Well, I think if you talk to anyone, and this is the advice I have given to people about Kickstarter, is to not ask for too much. You cannot unfortunately ask for the actual amount you need. Because you don’t really know. This is how I based my assumption of what money we needed.
It seems from conception, the Godus Kickstarter was designed all upside-down. The entire point of Kickstarter, and other fixed sum crowdfunding models, is that if you don’t get the money, you don’t do the thing (or, at least, you need to find another way). Molyneux sees this as a problem, and a waste of effort, and that you can’t risk the Kickstarter failing.
Really, it’s the other way around. If your Kickstarter fails, then it’s a good sign that the project isn’t worth pursuing in the first place (this is assuming that you handled the campaign correctly, of course). If you’re not able to get enough interest from enough people to fund the project, then don’t make the project. Sure, the campaign failed, but at least you found out there wasn’t enough interest in the project before you went and spent months/years working on it.
The problem is when you have established companies using Kickstarter. When it’s an individual floating an idea, if the campaign fails then they just carry on with the day job. But when a company does a Kickstarter, and is relying on its success to fund their next project, they’re putting their entire staff on the line. If the Kickstarter fails, then people lose their jobs. That’s what leads to Molyneux’s line of thought, whereby you game the system itself to ensure you get some money, even if you know it’s not an accurate amount.
That’s why you have to be very careful about what your Kickstarter is. When we designed the HitFilm for Mac Kickstarter, we knew from the start that we wouldn’t be able to fund the entire development via Kickstarter. But rather than pretending that was what we were doing, as seems to be the case with Godus, instead we were very up front about the whole thing: the Mac version was coming one way or another, but the point of the Kickstarter was to accelerate development by enabling us to pump more resources into it up front.
People responded to that and we ended up doubling our goal. Everyone knew what they were getting into. And the finished product was delivered precisely on time, with the other backer rewards coming in more-or-less on time.

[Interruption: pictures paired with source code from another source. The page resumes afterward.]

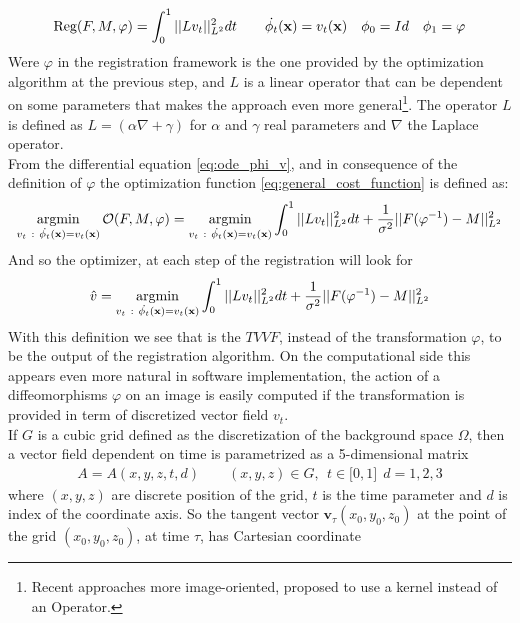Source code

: \begin{align*}
\text{Reg}(F,M,\varphi) =  \int_0^1  \vert\lvert L v_{t}  \rvert\vert_{L^{2}}^{2}  dt
\qquad 
\dot{\phi_{t}} (\mathbf{x}) = v_{t}(\mathbf{x} ) 
\quad 
\phi_{0} = Id
\quad 
\phi_{1} = \varphi
\end{align*}
Were $\varphi$ in the registration framework is the one provided by the optimization algorithm at the previous step, and $L$ is a linear operator that can be dependent on some parameters that makes the approach even more general\footnote{Recent approaches more image-oriented, proposed to use a kernel instead of an Operator.}. The operator $L$ is defined as $L = (\alpha\nabla + \gamma)$ for $\alpha$ and $\gamma$ real parameters and $\nabla$ the Laplace operator.\\
From the differential equation \ref{eq:ode_phi_v}, and in consequence of the definition of $\varphi$ the optimization function \ref{eq:general_cost_function} is defined as:
\begin{align*}
 \argmin_{v_{t} ~ : ~ \dot{\phi_{t}} (\mathbf{x}) = v_{t}(\mathbf{x} ) } 
\mathcal{O}(F, M, \varphi) 
= 
\argmin_{v_{t} ~ : ~ \dot{\phi_{t}} (\mathbf{x}) = v_{t}(\mathbf{x} ) } 
\int_0^1 \euclideanMetric{L v_{t} }_{L^{2}}^{2} dt + \frac{1}{\sigma^2}\euclideanMetric{F(\varphi^{-1})  - M  }_{L^{2}}^{2}
\end{align*}
And so the optimizer, at each step of the registration will look for
\begin{align*}
\hat{v} 
= 
\argmin_{v_{t} ~ : ~ \dot{\phi_{t}} (\mathbf{x}) = v_{t}(\mathbf{x} ) } 
\int_0^1 \euclideanMetric{L v_{t} }_{L^{2}}^{2} dt + \frac{1}{\sigma^2}\euclideanMetric{F(\varphi^{-1})  - M  }_{L^{2}}^{2}
\end{align*}
With this definition we see that is the $TVVF$, instead of the transformation $\varphi$, to be the output of the registration algorithm. On the computational side this appears even more natural in software implementation, the action of a diffeomorphisms $\varphi$ on an image is easily computed if the transformation is provided in term of discretized vector field $v_{t}$. \\
If $G$ is a cubic grid defined as the discretization of the background space $\Omega$, then a vector field dependent on time is parametrized as a 5-dimensional matrix
\begin{align*}
A = A(x,y,z,t,d) \qquad (x,y,z)\in G , ~~ t \in \lbrack 0,1\rbrack  ~~ d = 1,2,3
\end{align*}
where $(x,y,z)$ are discrete position of the grid, $t$ is the time parameter and $d$ is index of the coordinate axis. So the tangent vector $\mathbf{v}_{\tau}(x_0,y_0,z_0)$ at the point of the grid $(x_0,y_0,z_0)$, at time $\tau$, has Cartesian coordinate
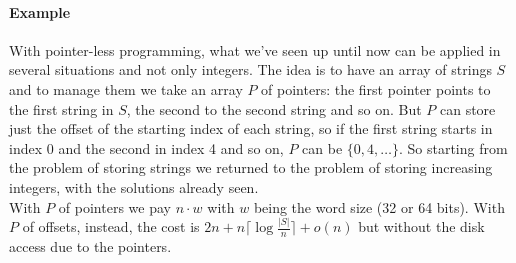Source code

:\documentclass[10pt]{report}
\begin{document}
\paragraph{Example} With pointer-less programming, what we've seen up until now can be applied in several situations and not only integers. The idea is to have an array of strings $S$ and to manage them we take an array $P$ of pointers: the first pointer points to the first string in $S$, the second to the second string and so on. But $P$ can store just the offset of the starting index of each string, so if the first string starts in index 0 and the second in index 4 and so on, $P$ can be $\{0,4,\ldots\}$. So starting from the problem of storing strings we returned to the problem of storing increasing integers, with the solutions already seen.\\
With $P$ of pointers we pay $n\cdot w$ with $w$ being the word size (32 or 64 bits). With $P$ of offsets, instead, the cost is $2n+n\lceil\log\frac{|S|}{n}\rceil+o(n)$ but without the disk access due to the pointers.
\end{document}
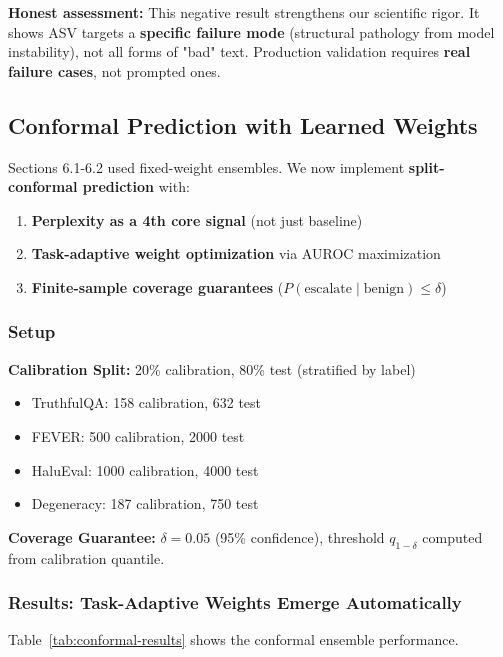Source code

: \documentclass[11pt]{article}
\begin{document}
\textbf{Honest assessment:} This negative result strengthens our scientific rigor. It shows ASV targets a \textbf{specific failure mode} (structural pathology from model instability), not all forms of "bad" text. Production validation requires \textbf{real failure cases}, not prompted ones.

\subsection{Conformal Prediction with Learned Weights}
\label{sec:eval-conformal}

Sections 6.1-6.2 used fixed-weight ensembles. We now implement \textbf{split-conformal prediction} with:
\begin{enumerate}
\item \textbf{Perplexity as a 4th core signal} (not just baseline)
\item \textbf{Task-adaptive weight optimization} via AUROC maximization
\item \textbf{Finite-sample coverage guarantees} ($P(\text{escalate} \mid \text{benign}) \le \delta$)
\end{enumerate}

\subsubsection{Setup}

\textbf{Calibration Split:} 20\% calibration, 80\% test (stratified by label)
\begin{itemize}
\item TruthfulQA: 158 calibration, 632 test
\item FEVER: 500 calibration, 2000 test
\item HaluEval: 1000 calibration, 4000 test
\item Degeneracy: 187 calibration, 750 test
\end{itemize}

\textbf{Coverage Guarantee:} $\delta = 0.05$ (95\% confidence), threshold $q_{1-\delta}$ computed from calibration quantile.

\subsubsection{Results: Task-Adaptive Weights Emerge Automatically}

Table~\ref{tab:conformal-results} shows the conformal ensemble performance.
\end{document}
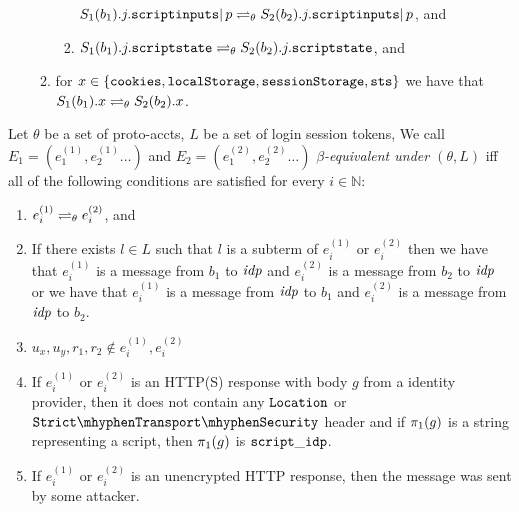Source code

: \begin{theorem}
\begin{definition}
\begin{enumerate}
\begin{enumerate}
\begin{enumerate}
          $S_1(b_1).j.\mathtt{scriptinputs} |\, p \rightleftharpoons_{\theta}
          S_2(b_2).j.\mathtt{scriptinputs} |\, p$, and
        \item\label{eqs:rp:b:w:script}
          $S_1(b_1).j.\mathtt{scriptstate} \rightleftharpoons_{\theta}
          S_2(b_2).j.\mathtt{scriptstate}$, and 
        \end{enumerate}
      \item\label{eqs:rp:b:misc} for
        $x \in \{\mathtt{cookies},\mathtt{localStorage},\mathtt{sessionStorage},\mathtt{sts}\}$
        we have that $S_1(b_1).x \rightleftharpoons_{\theta} S_2(b_2).x$.
      \end{enumerate}
    \end{enumerate}
  \end{definition}
  
  \begin{definition}\label{def:rp:Events}
    Let $\theta$ be a set of proto-accts, 
    $L$ be a set of login session tokens, 
    We call $E_1 = (e_1^{(1)}, e_2^{(1)}\dots)$ and
    $E_2= (e_1^{(2)}, e_2^{(2)} \dots)$ 
    \emph{$\beta$-equivalent under $(\theta, L)$} 
    iff all of the following conditions are satisfied for every 
    $i \in \mathbb{N}$:
  
    \begin{enumerate}
      \item\label{eqe:rp:distinction} 
        $e_i^{(1)} \rightleftharpoons_{\theta} e_i^{(2)}$, and
      \item\label{eqe:rp:pre:l} If there exists $l \in L$ such that $l$ is a
        subterm of $e_i^{(1)}$ or $e_i^{(2)}$ then we have that
        $e_i^{(1)}$ is a message from $b_1$ to $\mathit{idp}$ and $e_i^{(2)}$ is a
        message from $b_2$ to $\mathit{idp}$ or we have that $e_i^{(1)}$ is a
        message from $\mathit{idp}$ to $b_1$ and $e_i^{(2)}$ is a message from
        $\mathit{idp}$ to $b_2$.
      \item\label{eqe:rp:pre:t} $u_x, u_y, r_1, r_2 \not\in e_i^{(1)}, e_i^{(2)}$
      \item\label{eqe:pre:idp-scripts} If $e_i^{(1)}$ or $e_i^{(2)}$ is an
        HTTP(S) response with body $g$ from a identity provider, then it does
        not contain any $\mathtt{Location}$ or $\cSTS$ header
        and if $\pi_{1}({g})$ is a string representing a script, then
        $\pi_{1}({g})$ is $\mathtt{script\_idp}$.
      \item\label{eqe:rp:pre:unencrypted-http} 
        If $e_i^{(1)}$ or $e_i^{(2)}$ is an unencrypted HTTP 
        response, then the message was sent by some attacker.
    \end{enumerate}
  \end{definition}
  

\end{theorem}

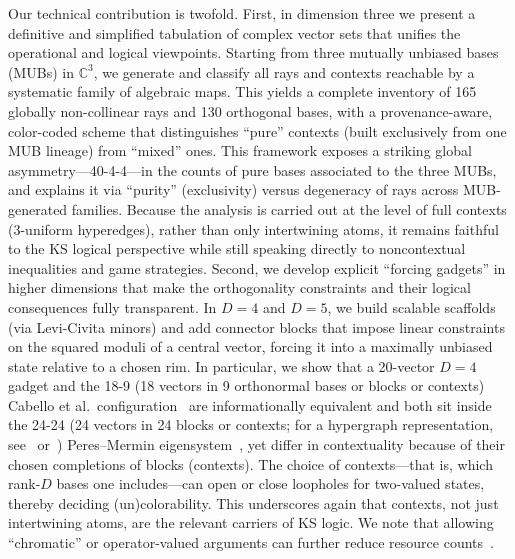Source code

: \documentclass[%
  reprint,
  superscriptaddress,
  showpacs,
  showkeys,
  amsmath,amssymb,
  pra,
  longbibliography,
  floatfix,
  x11names
]{revtex4-2}
\begin{document}
Our technical contribution is twofold.
First, in dimension three we present a definitive and simplified tabulation of complex vector sets
that unifies the operational and logical viewpoints.
Starting from three mutually unbiased bases (MUBs) in $\mathbb{C}^3$,
we generate and classify all rays and contexts reachable by a systematic family of algebraic maps.
This yields a complete inventory of 165 globally non-collinear rays and 130 orthogonal bases,
 with a provenance-aware, color-coded scheme that distinguishes ``pure'' contexts
(built exclusively from one MUB lineage) from ``mixed'' ones.
This framework exposes a striking global asymmetry---40-4-4---in the counts of pure bases associated to the three MUBs,
and explains it via ``purity'' (exclusivity) versus degeneracy of rays across MUB-generated families.
Because the analysis is carried out at the level of full contexts (3-uniform hyperedges),
rather than only intertwining atoms, it remains faithful to the KS logical perspective
while still speaking directly to noncontextual inequalities and game strategies.
Second, we develop explicit ``forcing gadgets'' in higher dimensions that make the orthogonality constraints
and their logical consequences fully transparent.
In $D=4$ and $D=5$, we build scalable scaffolds (via Levi-Civita minors)
and add connector blocks that impose linear constraints on the squared moduli
of a central vector, forcing it into a maximally unbiased state relative to a chosen rim.
In particular, we show that a 20-vector $D=4$ gadget and the 18-9 (18 vectors in 9 orthonormal bases or blocks or contexts) Cabello et al.\
configuration~\cite{cabello-96,cabello:210401} are informationally equivalent and both sit inside the 24-24
(24 vectors in 24 blocks or contexts; for a hypergraph representation, see~\cite[Figs.~4(c,d)]{pavicic-2004ksafq} or~\cite[Fig.~1(a)]{svozil-2024-convert-pra-externalfigures})
Peres--Mermin eigensystem~\cite{peres111,mermin90b,peres-91,pavicic-2004ksafq,Pavicic-2005,pavicic-2005csvcorri,cabello2021contextuality,svozil-2024-convert-pra-externalfigures}, yet differ in contextuality because of their chosen completions of blocks (contexts). The choice of contexts---that is, which rank-$D$ bases one includes---can open or close loopholes for two-valued states, thereby deciding (un)colorability. This underscores again that contexts, not just intertwining atoms, are the relevant carriers of KS logic.
We note that allowing ``chromatic'' or operator-valued arguments can further reduce resource counts~\cite{svozil-2025-color}.
\end{document}
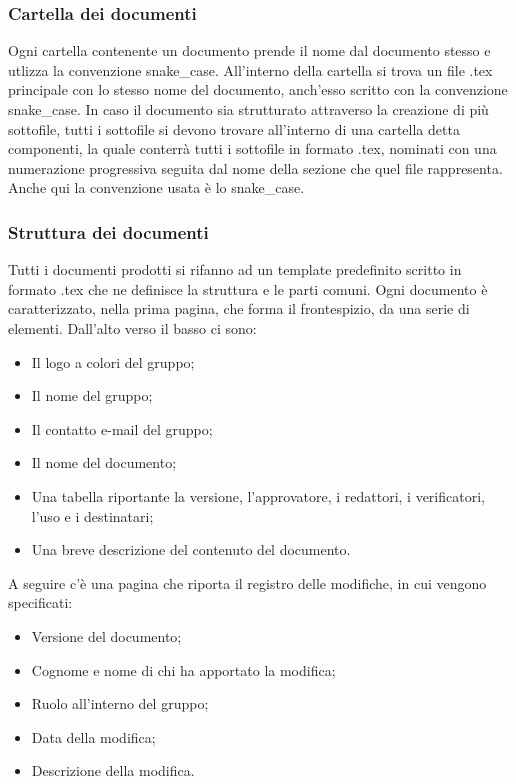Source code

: \documentclass[../norme_di_progetto.tex]{subfiles}
\begin{document}
\subsubsection{Cartella dei documenti}
Ogni cartella contenente un documento prende il nome dal documento stesso e utlizza la convenzione snake\_case. All'interno della cartella si trova un file .tex principale con lo stesso nome del documento, anch'esso scritto con la convenzione snake\_case. In caso il documento sia strutturato attraverso la creazione di più sottofile, tutti i sottofile si devono trovare all'interno di una cartella detta componenti, la quale conterrà tutti i sottofile in formato .tex, nominati con una numerazione progressiva seguita dal nome della sezione che quel file rappresenta. Anche qui la convenzione usata è lo snake\_case.

\subsubsection{Struttura dei documenti}
Tutti i documenti prodotti si rifanno ad un template predefinito scritto in formato .tex che ne definisce la struttura e le parti comuni. Ogni documento è caratterizzato, nella prima pagina, che forma il frontespizio, da una serie di elementi. Dall'alto verso il basso ci sono:
\begin{itemize}
    \item Il logo a colori del gruppo;
    \item Il nome del gruppo;
    \item Il contatto e-mail del gruppo;
    \item Il nome del documento;
    \item Una tabella riportante la versione, l'approvatore, i redattori, i verificatori, l'uso e i destinatari;
    \item Una breve descrizione del contenuto del documento.
\end{itemize}
A seguire c'è una pagina che riporta il registro delle modifiche, in cui vengono specificati:
\begin{itemize}
    \item Versione del documento;
    \item Cognome e nome di chi ha apportato la modifica;
    \item Ruolo all'interno del gruppo;
    \item Data della modifica;
    \item Descrizione della modifica.
\end{itemize}
\end{document}
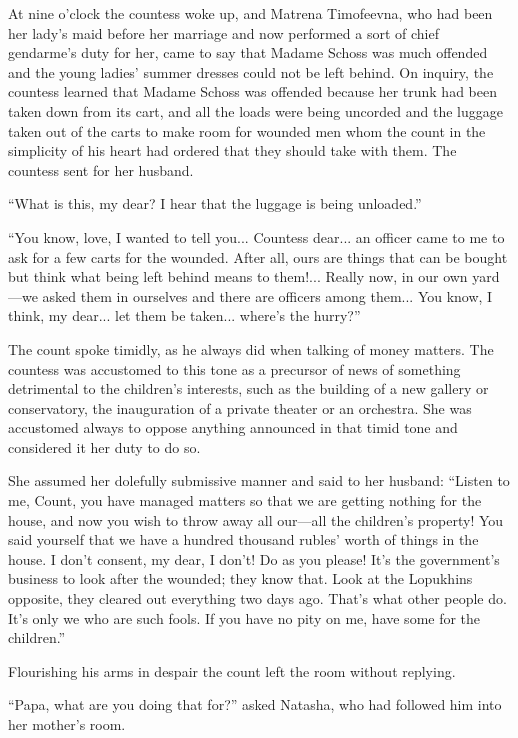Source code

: At nine o'clock the countess woke up, and Matrena Timofeevna, who
had been her lady's maid before her marriage and now performed a
sort of chief gendarme's duty for her, came to say that Madame
Schoss was much offended and the young ladies' summer dresses
could not be left behind.  On inquiry, the countess learned that
Madame Schoss was offended because her trunk had been taken down
from its cart, and all the loads were being uncorded and the
luggage taken out of the carts to make room for wounded men whom
the count in the simplicity of his heart had ordered that they
should take with them. The countess sent for her husband.

``What is this, my dear? I hear that the luggage is being
unloaded.''

``You know, love, I wanted to tell you... Countess dear... an
officer came to me to ask for a few carts for the wounded. After
all, ours are things that can be bought but think what being left
behind means to them!... Really now, in our own yard---we asked
them in ourselves and there are officers among them... You know,
I think, my dear... let them be taken... where's the hurry?''

The count spoke timidly, as he always did when talking of money
matters.  The countess was accustomed to this tone as a precursor
of news of something detrimental to the children's interests,
such as the building of a new gallery or conservatory, the
inauguration of a private theater or an orchestra. She was
accustomed always to oppose anything announced in that timid tone
and considered it her duty to do so.

She assumed her dolefully submissive manner and said to her
husband: ``Listen to me, Count, you have managed matters so that
we are getting nothing for the house, and now you wish to throw
away all our---all the children's property! You said yourself
that we have a hundred thousand rubles' worth of things in the
house. I don't consent, my dear, I don't!  Do as you please! It's
the government's business to look after the wounded; they know
that. Look at the Lopukhins opposite, they cleared out everything
two days ago. That's what other people do. It's only we who are
such fools. If you have no pity on me, have some for the
children.''

Flourishing his arms in despair the count left the room without
replying.

``Papa, what are you doing that for?'' asked Natasha, who had
followed him into her mother's room.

The problem with Kickstarter is that if you get to day thirty and you don’t make your pledged amount, which we got to like three days before our cut off, before we hit our pledged amount, then you don’t get anything. Then all that work and all that effort and all that exposure and all the hangovers that Kickstarter have, the biggest one is that takes the fire out of any excitement you can generate in the press, has been used up and you haven’t got any money.
It’s the same thing with that second quote. If all the fire and excitement disappears out of your project, then take that as a signal that it’s probably not a project worth pursuing. Use Kickstarter as an interest barometer. If it fails, and if you’re sure you did the campaign right, then acknowledge that and move on. Don’t go all Canute and decide that you’re right and the world is wrong.